(Plain-text document sources)
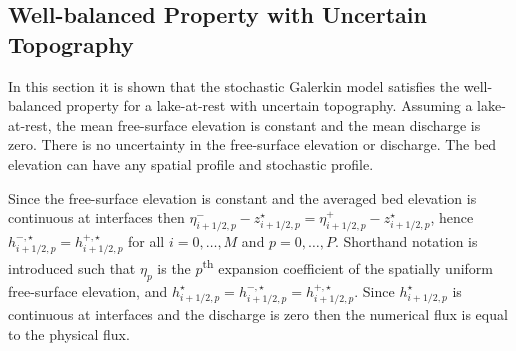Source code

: \subsection{Well-balanced Property with Uncertain Topography}

In this section it is shown that the stochastic Galerkin model satisfies the well-balanced property for a lake-at-rest with uncertain topography.
Assuming a lake-at-rest, the mean free-surface elevation is constant and the mean discharge is zero.
There is no uncertainty in the free-surface elevation or discharge.
The bed elevation can have any spatial profile and stochastic profile.

Since the free-surface elevation is constant and the averaged bed elevation is continuous at interfaces then $\eta_{i+1/2,p}^- - z^\star_{i+1/2,p} = \eta_{i+1/2,p}^+ - z^\star_{i+1/2,p}$, hence $h^{-,\star}_{i+1/2,p} = h^{+,\star}_{i+1/2,p}$ for all $i = 0, \ldots, M$ and $p = 0, \ldots, P$.
Shorthand notation is introduced such that
$\eta_p$ is the $p$\textsuperscript{th} expansion coefficient of the spatially uniform free-surface elevation, and
$h^\star_{i+1/2,p} = h^{-,\star}_{i+1/2,p} = h^{+,\star}_{i+1/2,p}$.
Since $h^\star_{i+1/2,p}$ is continuous at interfaces and the discharge is zero then the numerical flux is equal to the physical flux.

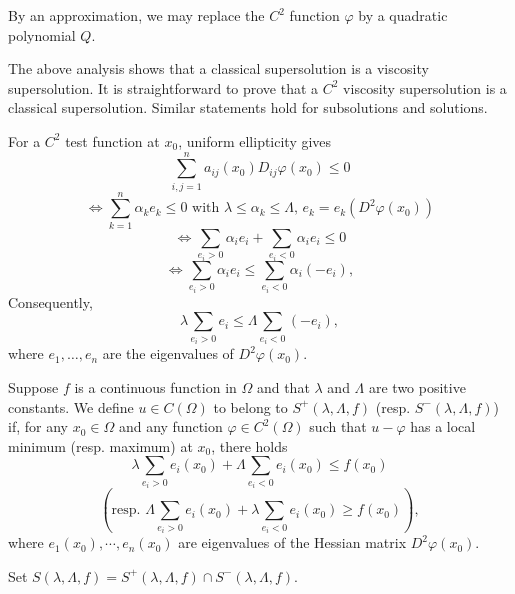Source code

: \begin{remark}\label{hanlin:ch05-rem-5-2} By an approximation, we may replace the $C^2$ function $\varphi$ by a
quadratic polynomial $Q$.
\end{remark}

\begin{remark}\label{hanlin:ch05-rem-5-3} The above analysis shows that a classical supersolution is a viscosity
supersolution. It is straightforward to prove that a $C^2$ viscosity supersolution
is a classical supersolution. Similar statements hold for subsolutions and solutions.

\end{remark}
\medskip


For a $C^2$ test function at $x_0$, uniform ellipticity gives
\[
\sum_{i,j=1}^n a_{ij}(x_0)D_{ij}\varphi(x_0) \le 0
\]
\[
\Longleftrightarrow \sum_{k=1}^n \alpha_k e_k \le 0 \text{ with } \lambda \le \alpha_k \le \Lambda,\, e_k = e_k(D^2\varphi(x_0))
\]
\[
\Longleftrightarrow \sum_{e_i>0} \alpha_i e_i + \sum_{e_i<0} \alpha_i e_i \le 0
\]
\[
\Longleftrightarrow \sum_{e_i>0} \alpha_i e_i \le \sum_{e_i<0} \alpha_i(-e_i),
\]
Consequently,
\[
\lambda \sum_{e_i>0} e_i \le \Lambda \sum_{e_i<0} (-e_i),
\]
where $e_1,\ldots,e_n$ are the eigenvalues of $D^2\varphi(x_0)$.

\begin{definition}\label{hanlin:ch05-def-5-4} Suppose $f$ is a continuous function in $\Omega$ and that $\lambda$ and $\Lambda$
are two positive constants. We define $u \in C(\Omega)$ to belong to $S^+(\lambda,\Lambda,f)$ (resp.
$S^-(\lambda,\Lambda,f)$) if, for any $x_0 \in \Omega$ and any function $\varphi \in C^2(\Omega)$ such that $u - \varphi$ has a
local minimum (resp. maximum) at $x_0$, there holds
\[
\lambda \sum_{e_i>0} e_i(x_0) + \Lambda \sum_{e_i<0} e_i(x_0) \le f(x_0)
\]
\[
(\text{resp. } \Lambda \sum_{e_i>0} e_i(x_0) + \lambda \sum_{e_i<0} e_i(x_0) \ge f(x_0)),
\]
where $e_1(x_0),\cdots,e_n(x_0)$ are eigenvalues of the Hessian matrix $D^2\varphi(x_0)$.


Set $S(\lambda,\Lambda,f)=S^+(\lambda,\Lambda,f)\cap S^-(\lambda,\Lambda,f)$.
\end{definition}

### About this task
Beginning with the first line of the records, write out every line up to and including the one with "There is no", exactly, and omit all pictures.

### Solution to this problem
Source code

: \subsection{Well-balanced Property with Uncertain Topography}

In this section it is shown that the stochastic Galerkin model satisfies the well-balanced property for a lake-at-rest with uncertain topography.
Assuming a lake-at-rest, the mean free-surface elevation is constant and the mean discharge is zero.
There is no uncertainty in the free-surface elevation or discharge.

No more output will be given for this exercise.